## Required action:
Starting from the line that holds "When you want", print each remaining line of the entries exactly, ending with the last.

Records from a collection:
▼
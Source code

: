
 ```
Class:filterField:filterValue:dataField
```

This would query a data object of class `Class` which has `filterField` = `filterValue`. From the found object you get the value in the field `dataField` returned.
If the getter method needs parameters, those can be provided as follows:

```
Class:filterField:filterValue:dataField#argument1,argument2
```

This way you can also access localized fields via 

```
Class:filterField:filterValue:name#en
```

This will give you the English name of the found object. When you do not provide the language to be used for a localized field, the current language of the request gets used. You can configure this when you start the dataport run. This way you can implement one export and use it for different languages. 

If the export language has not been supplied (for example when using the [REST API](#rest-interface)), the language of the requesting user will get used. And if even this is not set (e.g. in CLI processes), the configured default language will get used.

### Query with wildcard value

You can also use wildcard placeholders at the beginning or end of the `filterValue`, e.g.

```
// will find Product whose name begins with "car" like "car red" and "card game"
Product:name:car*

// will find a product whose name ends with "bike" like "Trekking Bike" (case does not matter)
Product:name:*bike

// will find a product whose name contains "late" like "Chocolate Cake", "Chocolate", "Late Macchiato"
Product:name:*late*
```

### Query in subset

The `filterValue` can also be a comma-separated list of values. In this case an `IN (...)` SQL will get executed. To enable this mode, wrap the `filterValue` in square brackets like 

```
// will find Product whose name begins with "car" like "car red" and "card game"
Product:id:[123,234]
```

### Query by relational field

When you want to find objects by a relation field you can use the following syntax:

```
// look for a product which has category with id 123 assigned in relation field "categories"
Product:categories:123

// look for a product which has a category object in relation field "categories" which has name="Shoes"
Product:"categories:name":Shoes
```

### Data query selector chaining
▲
## Result:
When you want to find objects by a relation field you can use the following syntax:

```
// look for a product which has category with id 123 assigned in relation field "categories"
Product:categories:123

// look for a product which has a category object in relation field "categories" which has name="Shoes"
Product:"categories:name":Shoes
```

### Data query selector chaining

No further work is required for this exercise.